Seca e desertificação ameaçam o Semiárido brasileiro
O alerta foi feito por cientistas e gestores públicos em uma audiência pública na Comissão de Meio Ambiente da Câmara dos Deputados
O Semiárido brasileiro, que abrange parte dos estados do Nordeste e do norte de Minas Gerais, enfrenta uma situação crítica de seca e desertificação, que pode se agravar com as mudanças climáticas. O alerta foi feito por cientistas e gestores públicos em uma audiência pública na Comissão de Meio Ambiente da Câmara dos Deputados.
A região, que já havia sofrido o mais longo período de seca da história entre 2012 e 2018, agora é afetada pela combinação dos efeitos do fenômeno El Niño, que reduz as chuvas na região, e do aumento das emissões de gases do efeito estufa, que elevam a temperatura global.

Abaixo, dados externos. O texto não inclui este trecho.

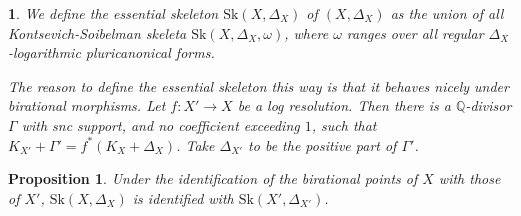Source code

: \documentclass{amsart}%
\numberwithin{equation}{subsection}
\theoremstyle{plain2}
\newtheorem{prop}[equation]{Proposition}
\theoremstyle{definition2}
\theoremstyle{stepstyle}
\theoremstyle{point}
\theoremstyle{subpoint}
\newtheorem{subpoint}[equation]{}%
\newcommand{\spa}[1]{\begin{subpoint}#1\end{subpoint}}           %
\newcommand{\Sk}{\mathrm{Sk}}
\begin{document}
\spa{We define the essential skeleton $\Sk(X,\Delta_X)$ of $(X,\Delta_X)$ as the union of all Kontsevich-Soibelman skeleta $\Sk(X, \Delta_X,\omega)$, where $\omega$ ranges over all regular $\Delta_X$-logarithmic pluricanonical forms. 

The reason to define the essential skeleton this way is that it behaves nicely under birational morphisms. Let $f \colon X'\to X$ be a log resolution. Then there is a $\mathbb{Q}$-divisor $\Gamma$ with snc support, and no coefficient exceeding $1$, such that $K_{X'}+\Gamma' = f^*(K_X+\Delta_X)$. Take $\Delta_{X'}$ to be the positive part of $\Gamma'$.}
\begin{prop} \label{prop birational invariance essential skeleton for pairs}
Under the identification of the birational points of $X$ with those of $X'$, $\Sk(X, \Delta_X)$ is identified with $\Sk(X', \Delta_{X'})$.
\end{prop}
\end{document}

Segundo o Centro Nacional de Monitoramento e Alertas de Desastres Naturais (Cemaden), dezembro registra 359 municípios em situação de emergência por causa da seca, a maioria em Pernambuco (90), Piauí (90) e Bahia (81). Mais de 5 milhões de pessoas estão em área de seca extrema ou severa, sofrendo com a escassez de água para consumo humano, animal e agrícola.
O Consórcio Nordeste, que integra ações dos nove estados da região, vê risco de colapso em alguns reservatórios de água, como Jucazinho (Pernambuco) e São José do Jacuípe (Bahia), que hoje têm índice de apenas 10% de armazenamento.

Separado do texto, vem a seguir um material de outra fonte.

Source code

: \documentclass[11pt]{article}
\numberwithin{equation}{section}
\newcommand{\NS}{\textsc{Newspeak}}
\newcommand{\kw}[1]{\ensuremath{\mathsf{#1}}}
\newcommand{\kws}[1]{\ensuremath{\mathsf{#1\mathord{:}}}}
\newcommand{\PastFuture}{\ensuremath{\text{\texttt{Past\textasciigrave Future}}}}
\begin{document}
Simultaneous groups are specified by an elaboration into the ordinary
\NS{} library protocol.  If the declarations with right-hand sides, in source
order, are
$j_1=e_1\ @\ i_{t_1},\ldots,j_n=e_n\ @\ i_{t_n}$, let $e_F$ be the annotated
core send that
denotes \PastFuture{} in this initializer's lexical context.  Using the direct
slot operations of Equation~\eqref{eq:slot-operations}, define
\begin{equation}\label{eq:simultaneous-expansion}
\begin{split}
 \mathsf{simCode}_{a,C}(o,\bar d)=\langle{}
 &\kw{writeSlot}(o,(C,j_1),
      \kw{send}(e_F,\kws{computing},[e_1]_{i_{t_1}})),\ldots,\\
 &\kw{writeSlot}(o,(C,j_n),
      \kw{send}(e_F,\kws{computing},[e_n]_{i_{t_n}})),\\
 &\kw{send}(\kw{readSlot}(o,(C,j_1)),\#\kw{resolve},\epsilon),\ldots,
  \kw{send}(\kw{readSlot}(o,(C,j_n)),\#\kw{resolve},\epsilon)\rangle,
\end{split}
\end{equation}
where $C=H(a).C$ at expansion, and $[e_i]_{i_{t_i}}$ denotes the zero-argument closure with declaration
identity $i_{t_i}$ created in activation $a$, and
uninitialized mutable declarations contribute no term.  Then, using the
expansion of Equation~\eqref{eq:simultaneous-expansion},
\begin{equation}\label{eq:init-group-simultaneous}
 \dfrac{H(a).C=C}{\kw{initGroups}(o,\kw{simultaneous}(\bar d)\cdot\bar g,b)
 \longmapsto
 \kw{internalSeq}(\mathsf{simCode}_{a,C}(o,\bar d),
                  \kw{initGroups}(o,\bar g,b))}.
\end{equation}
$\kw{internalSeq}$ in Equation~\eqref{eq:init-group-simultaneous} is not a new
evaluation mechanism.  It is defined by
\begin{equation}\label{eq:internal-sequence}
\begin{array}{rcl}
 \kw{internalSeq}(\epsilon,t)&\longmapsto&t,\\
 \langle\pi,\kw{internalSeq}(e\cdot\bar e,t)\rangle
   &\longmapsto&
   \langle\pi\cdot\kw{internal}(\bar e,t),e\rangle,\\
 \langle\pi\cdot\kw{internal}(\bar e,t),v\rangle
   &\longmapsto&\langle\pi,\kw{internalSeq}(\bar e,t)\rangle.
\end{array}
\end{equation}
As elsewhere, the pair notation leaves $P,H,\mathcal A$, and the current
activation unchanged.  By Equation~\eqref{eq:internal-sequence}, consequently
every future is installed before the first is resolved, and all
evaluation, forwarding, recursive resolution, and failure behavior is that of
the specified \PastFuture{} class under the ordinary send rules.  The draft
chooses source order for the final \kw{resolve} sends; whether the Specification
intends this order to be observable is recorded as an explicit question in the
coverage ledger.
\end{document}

O secretário de Recursos Hídricos e de Saneamento de Pernambuco, José Almir Cirilo, admitiu preocupação. “A situação é grave. A Agência Pernambucana de Águas e Clima tem a visão de que a conjunção de eventos climáticos pode efetivamente trazer uma extensão significativa desse processo. O momento de agir é esse, enquanto ainda podemos ter o mínimo de antecipação entre a ação e o efeito”, disse.
Além da seca, outro problema que ameaça o Semiárido é a desertificação, que é a degradação do solo e da vegetação por causa de fatores naturais e humanos. A desertificação reduz a capacidade produtiva da terra e compromete a biodiversidade e os serviços ecossistêmicos.
Pesquisador do Instituto de Estudos Avançados da Universidade de São Paulo (IEA-USP), o climatologista Carlos Nobre mostrou os resultados de um levantamento concluído em novembro pelo Cemaden e o Instituto Nacional de Pesquisas Espaciais (Inpe). Nos últimos 60 anos, houve aumento de cerca de 80 mil quilômetros quadrados no semiárido brasileiro, avançando sobretudo em áreas de Cerrado. Em cenário de manutenção de elevadas emissões de gases do efeito estufa, Nobre aponta risco de que 30% do semiárido se tornem semidesertos, com apenas 300 a 400 mm de chuva por ano, concentrada e intensa.
“Desertificação é um fenômeno físico-geológico em que se tem um solo muito degradado e chuva muito intensa que causa megaerosão: perde-se mais de um metro de solo, atingindo um solo profundo com enorme quantidade de alumínio. Esse solo não permite o crescimento de vegetação”, explicou Nobre. “É muito preocupante. Com as mudanças climáticas, essa dinâmica de desertificação vai aumentar muito”.
Carlos Nobre disse que a solução para a região passa por incentivos a modelos agrícolas que valorizem as características da Caatinga, considerada a savana estépica mais biodiversa do mundo. Coordenador da Articulação do Semiárido Brasileiro, Paulo Pedro de Carvalho concordou.
“O bioma Caatinga já é um grande estocador de alimentos. É preciso a gente seguir o exemplo do bioma, estocando água e alimentos: recaatingar as regiões que estão em processo de desertificação. Para nós, a base é a convivência com o semiárido, é a agroecologia e recuperar os solos”, disse Carvalho.
Entre as várias ações imediatas citadas por especialistas estão a retomada do Plano Nacional de Combate à Desertificação e o reforço do Programa de Cisternas e da Operação Carro-Pipa. A Confederação Nacional dos Municípios (CNM) defendeu a aprovação do projeto de lei (PL 8894/17) que cria o Fundo de Atendimento às Situações de Emergência e de Calamidade Pública Decorrentes de Secas (Fasec).
Já o Consórcio Nordeste informou que já estão em curso ações emergenciais de perfuração de poços para operar com energia solar, instalação de dessalinizadores com energia solar, recuperação e adequação de adutoras, construção de barragens subterrâneas, reforço das estações de tratamento de água.
Organizador do debate, o deputado Fernando Mineiro (PT-RN) cobrou reforço orçamentário e ações integradas dos órgãos públicos.